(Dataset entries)
╔══
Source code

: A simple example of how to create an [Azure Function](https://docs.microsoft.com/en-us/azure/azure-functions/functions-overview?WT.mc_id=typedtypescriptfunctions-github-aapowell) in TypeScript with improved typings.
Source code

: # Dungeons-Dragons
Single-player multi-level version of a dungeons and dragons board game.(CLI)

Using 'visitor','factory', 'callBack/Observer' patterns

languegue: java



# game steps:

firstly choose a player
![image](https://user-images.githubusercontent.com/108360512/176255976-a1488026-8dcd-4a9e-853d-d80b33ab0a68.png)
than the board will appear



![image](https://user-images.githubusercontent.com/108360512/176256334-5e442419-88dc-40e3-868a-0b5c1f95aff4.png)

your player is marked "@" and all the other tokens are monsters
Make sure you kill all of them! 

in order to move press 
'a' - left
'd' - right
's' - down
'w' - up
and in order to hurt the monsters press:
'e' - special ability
╚══
EXERCISE:
A copy of each line above that holds the word "user" is the expected answer.

ANSWER SECTION:
![image](https://user-images.githubusercontent.com/108360512/176255976-a1488026-8dcd-4a9e-853d-d80b33ab0a68.png)
![image](https://user-images.githubusercontent.com/108360512/176256334-5e442419-88dc-40e3-868a-0b5c1f95aff4.png)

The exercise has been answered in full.